Board interview with Jim Huber

Board member Jim Huber has a lot of experience with urban planning having served with both the Grants Pass and Medford planning departments. Now retired, Jim and has been part of the Land Conservancy’s land committee for six years and a board member for two years. We asked, “What keeps you engaged in the work of the Land Conservancy for so many years?”

I have always been interested in environmental issues and working to address them. I have been a long time member with The Nature Conservancy and I started to think more about my own county and this local area. I wanted to have a greater impact on a local group and that is how I came to the Southern Oregon Land Conservancy. What keeps me coming back is the people. The staff, the board members, the volunteers you meet, from all walks of life, have been amazing. And we all know that the work we are doing, these challenges, are not going away. So we are all very clear on why we are here and that we want to make a lasting impact.

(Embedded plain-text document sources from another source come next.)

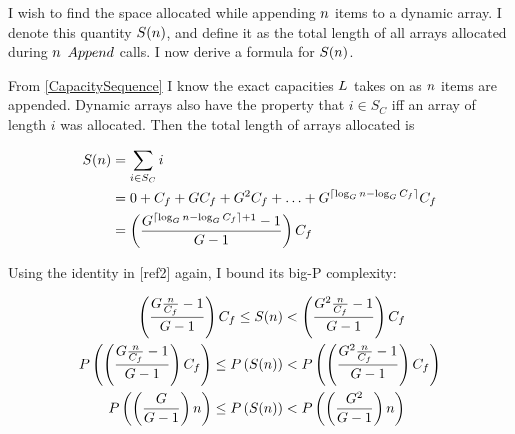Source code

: \HdrSpaceComplex

I wish to find the space allocated while appending $n$ items to a dynamic array. I denote this quantity $S(n)$, and define it as the total length of all arrays allocated during $n$ $Append$ calls. I now derive a formula for $S(n)$.

From \ref{CapacitySequence} I know the exact capacities $L$ takes on as $n$ items are appended. Dynamic arrays also have the property that $i \in S_C$ iff an array of length $i$ was allocated. Then the total length of arrays allocated is

\begin{align*}
S(n) &= \sum_{i \in S_C} i\\
&= 0 + C_f + GC_f + G^2C_f + \ldots + G^{\lceil \log_{G} n - \log_{G} C_f \rceil}C_f\\
&= \left( \frac{G^{\lceil \log_{G} n - \log_{G} C_f \rceil + 1} - 1}{G - 1} \right) C_f
\end{align*}

Using the identity in [ref2] again, I bound its big-P complexity:

\begin{align*}
\left( \frac{G \frac{n}{C_f} - 1}{G - 1} \right) C_f \leq S(n) &< \left( \frac{G^2 \frac{n}{C_f} - 1}{G - 1} \right) C_f\\
P\left( \left( \frac{G \frac{n}{C_f} - 1}{G - 1} \right) C_f \right) \leq P\left( S(n) \right) &< P\left( \left( \frac{G^2 \frac{n}{C_f} - 1}{G - 1} \right) C_f \right)\\
P\left( \left( \frac{G}{G - 1} \right) n \right) \leq P\left( S(n) \right) &< P\left( \left( \frac{G^2}{G - 1} \right) n \right)
\end{align*}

For instance, I remember one of the clean-up groups (work parties) and meeting a Native American man who shared his story of being taken from his family in one of the government programs. And meeting a woman who had a PhD in botany from Yale. Here we all were together removing Scotch broom all day. It was really great.

Another thing that keeps me engaged is the learning aspect. I am just scratching the surface in understanding the complexity of land conservation in terms of biodiversity and what it means to have a functioning ecosystem. Going on a hike with an expert in birds or plants, sitting down and talking with land owners, seeing some of these places, it makes you fall in love with southern Oregon all over again.

If there is just one thing I want people to appreciate, it’s that the hikes, the easements, the book club, the clean-up crews… all of it is very important. The work that the Land Conservancy does is important for future generations. We have to think about sustainability today. What I tell people is that the Land Conservancy is creating healthy ecosystems one easement at a time.